> **Your goal**: Gather all lines in the data that hold the string "disminuye".

───── Data to examine ─────

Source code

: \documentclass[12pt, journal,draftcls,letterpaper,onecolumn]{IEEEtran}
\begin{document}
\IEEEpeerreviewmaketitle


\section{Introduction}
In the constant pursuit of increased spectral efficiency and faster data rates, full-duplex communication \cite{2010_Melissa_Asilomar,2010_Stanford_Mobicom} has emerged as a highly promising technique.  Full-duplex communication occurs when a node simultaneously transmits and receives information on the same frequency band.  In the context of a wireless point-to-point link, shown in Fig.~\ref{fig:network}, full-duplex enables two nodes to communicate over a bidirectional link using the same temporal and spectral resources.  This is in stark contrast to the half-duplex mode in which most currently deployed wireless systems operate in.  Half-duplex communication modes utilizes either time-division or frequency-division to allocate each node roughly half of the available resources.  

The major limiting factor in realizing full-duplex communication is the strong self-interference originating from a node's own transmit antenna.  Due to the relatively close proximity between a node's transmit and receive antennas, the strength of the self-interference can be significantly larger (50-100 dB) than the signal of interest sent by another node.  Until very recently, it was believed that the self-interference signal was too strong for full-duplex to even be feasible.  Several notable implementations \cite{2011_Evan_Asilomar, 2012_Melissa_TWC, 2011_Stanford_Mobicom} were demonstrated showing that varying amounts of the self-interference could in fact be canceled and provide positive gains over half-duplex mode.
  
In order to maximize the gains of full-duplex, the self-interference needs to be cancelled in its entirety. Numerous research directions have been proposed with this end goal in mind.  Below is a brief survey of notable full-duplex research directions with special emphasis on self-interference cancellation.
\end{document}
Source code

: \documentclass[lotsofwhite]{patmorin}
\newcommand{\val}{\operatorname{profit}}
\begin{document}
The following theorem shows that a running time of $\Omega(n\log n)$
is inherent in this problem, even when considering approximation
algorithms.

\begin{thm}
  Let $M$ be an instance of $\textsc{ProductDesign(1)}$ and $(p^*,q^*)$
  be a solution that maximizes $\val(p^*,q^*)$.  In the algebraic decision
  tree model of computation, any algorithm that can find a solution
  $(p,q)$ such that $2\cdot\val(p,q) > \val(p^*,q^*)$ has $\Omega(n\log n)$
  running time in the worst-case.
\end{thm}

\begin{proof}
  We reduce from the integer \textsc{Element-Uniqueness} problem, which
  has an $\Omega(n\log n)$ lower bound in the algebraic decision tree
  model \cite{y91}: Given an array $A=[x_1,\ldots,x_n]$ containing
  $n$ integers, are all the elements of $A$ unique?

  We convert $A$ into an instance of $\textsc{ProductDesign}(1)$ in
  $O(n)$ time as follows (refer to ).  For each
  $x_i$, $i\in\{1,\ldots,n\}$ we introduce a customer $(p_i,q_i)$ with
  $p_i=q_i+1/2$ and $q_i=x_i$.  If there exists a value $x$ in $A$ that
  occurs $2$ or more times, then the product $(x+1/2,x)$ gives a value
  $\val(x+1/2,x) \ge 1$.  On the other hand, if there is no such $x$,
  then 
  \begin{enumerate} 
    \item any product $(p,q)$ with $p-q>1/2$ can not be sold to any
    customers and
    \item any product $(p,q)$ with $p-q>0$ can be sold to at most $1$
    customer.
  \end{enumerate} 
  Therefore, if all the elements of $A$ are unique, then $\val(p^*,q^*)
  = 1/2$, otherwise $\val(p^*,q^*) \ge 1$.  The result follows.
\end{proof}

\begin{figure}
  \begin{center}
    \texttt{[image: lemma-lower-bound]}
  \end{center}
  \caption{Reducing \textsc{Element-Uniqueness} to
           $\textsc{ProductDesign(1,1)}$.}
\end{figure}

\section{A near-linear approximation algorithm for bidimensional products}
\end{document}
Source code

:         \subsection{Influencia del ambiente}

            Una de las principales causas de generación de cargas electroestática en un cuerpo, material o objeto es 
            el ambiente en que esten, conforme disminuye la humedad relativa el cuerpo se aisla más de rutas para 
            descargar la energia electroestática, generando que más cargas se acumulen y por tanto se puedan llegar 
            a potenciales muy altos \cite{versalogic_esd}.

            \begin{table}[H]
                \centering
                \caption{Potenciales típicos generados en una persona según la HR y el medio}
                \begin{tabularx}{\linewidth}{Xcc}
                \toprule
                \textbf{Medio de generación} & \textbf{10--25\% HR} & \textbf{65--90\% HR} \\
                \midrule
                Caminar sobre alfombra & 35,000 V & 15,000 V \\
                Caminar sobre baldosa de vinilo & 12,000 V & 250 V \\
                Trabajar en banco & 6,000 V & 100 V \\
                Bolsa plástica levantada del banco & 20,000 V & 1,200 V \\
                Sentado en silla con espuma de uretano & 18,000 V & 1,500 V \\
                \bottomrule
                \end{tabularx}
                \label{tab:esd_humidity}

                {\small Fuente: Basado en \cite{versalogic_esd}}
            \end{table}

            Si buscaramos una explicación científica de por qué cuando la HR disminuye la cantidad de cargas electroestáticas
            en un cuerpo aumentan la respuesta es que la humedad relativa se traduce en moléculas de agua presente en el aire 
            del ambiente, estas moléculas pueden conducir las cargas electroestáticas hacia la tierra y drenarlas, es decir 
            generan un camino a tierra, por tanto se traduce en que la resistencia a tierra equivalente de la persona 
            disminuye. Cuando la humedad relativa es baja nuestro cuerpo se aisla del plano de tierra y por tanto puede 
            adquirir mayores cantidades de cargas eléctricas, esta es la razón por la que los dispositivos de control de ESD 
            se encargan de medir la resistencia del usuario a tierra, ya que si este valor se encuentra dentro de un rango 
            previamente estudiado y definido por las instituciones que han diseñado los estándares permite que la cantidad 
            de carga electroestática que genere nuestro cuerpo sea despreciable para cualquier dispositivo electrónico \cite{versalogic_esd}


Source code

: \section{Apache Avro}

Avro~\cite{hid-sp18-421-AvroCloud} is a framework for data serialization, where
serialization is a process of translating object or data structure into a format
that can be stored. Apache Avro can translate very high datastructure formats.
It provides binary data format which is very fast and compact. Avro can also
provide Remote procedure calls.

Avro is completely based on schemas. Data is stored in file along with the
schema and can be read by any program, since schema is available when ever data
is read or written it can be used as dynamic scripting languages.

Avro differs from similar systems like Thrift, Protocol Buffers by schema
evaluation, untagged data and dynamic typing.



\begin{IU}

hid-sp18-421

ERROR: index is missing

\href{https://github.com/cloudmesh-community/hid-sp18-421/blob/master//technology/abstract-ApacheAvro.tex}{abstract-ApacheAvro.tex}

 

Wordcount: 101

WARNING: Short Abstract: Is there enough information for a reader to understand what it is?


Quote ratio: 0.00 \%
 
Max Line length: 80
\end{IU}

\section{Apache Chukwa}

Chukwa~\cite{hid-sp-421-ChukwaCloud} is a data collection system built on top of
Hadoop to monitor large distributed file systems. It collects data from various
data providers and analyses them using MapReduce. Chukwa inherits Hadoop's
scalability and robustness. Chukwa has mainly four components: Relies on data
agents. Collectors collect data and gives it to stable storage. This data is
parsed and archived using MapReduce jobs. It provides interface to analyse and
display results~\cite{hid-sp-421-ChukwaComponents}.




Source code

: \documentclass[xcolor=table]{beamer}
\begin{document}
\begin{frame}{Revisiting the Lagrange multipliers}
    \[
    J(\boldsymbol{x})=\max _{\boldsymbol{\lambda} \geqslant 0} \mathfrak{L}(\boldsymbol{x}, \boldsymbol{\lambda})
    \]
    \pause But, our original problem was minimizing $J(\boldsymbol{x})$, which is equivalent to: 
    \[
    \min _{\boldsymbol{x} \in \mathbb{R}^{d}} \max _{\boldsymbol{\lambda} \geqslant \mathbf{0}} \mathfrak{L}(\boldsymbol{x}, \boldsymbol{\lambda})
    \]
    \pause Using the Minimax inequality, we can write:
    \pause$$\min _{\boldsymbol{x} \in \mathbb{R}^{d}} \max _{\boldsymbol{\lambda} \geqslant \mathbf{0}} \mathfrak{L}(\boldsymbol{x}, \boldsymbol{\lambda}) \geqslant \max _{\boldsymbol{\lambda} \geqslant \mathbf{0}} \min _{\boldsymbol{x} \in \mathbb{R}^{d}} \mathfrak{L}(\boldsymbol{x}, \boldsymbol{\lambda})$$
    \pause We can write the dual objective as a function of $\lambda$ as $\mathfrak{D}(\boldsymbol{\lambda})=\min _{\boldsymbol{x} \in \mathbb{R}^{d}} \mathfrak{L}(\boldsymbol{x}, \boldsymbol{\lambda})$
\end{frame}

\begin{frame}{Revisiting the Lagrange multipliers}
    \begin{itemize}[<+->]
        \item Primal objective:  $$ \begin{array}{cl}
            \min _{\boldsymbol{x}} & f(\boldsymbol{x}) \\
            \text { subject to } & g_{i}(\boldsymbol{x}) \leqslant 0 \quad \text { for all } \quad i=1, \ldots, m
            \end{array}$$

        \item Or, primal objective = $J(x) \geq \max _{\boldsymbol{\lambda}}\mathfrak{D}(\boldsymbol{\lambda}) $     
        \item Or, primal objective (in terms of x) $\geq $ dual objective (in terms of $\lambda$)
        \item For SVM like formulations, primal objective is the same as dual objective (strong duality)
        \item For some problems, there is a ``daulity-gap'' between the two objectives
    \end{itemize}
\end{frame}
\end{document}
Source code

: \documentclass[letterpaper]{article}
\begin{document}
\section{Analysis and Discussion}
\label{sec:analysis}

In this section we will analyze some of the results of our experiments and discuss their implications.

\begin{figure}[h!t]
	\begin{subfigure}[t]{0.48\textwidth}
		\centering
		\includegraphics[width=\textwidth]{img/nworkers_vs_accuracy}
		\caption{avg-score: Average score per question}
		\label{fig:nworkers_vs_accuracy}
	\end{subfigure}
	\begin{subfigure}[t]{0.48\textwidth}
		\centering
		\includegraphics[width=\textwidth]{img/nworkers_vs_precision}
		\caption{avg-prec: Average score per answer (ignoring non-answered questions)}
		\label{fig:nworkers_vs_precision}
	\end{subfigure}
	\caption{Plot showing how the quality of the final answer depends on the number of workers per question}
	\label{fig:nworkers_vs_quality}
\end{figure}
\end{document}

─────

> **Completed exercise**:
            el ambiente en que esten, conforme disminuye la humedad relativa el cuerpo se aisla más de rutas para 
            Si buscaramos una explicación científica de por qué cuando la HR disminuye la cantidad de cargas electroestáticas
            disminuye. Cuando la humedad relativa es baja nuestro cuerpo se aisla del plano de tierra y por tanto puede 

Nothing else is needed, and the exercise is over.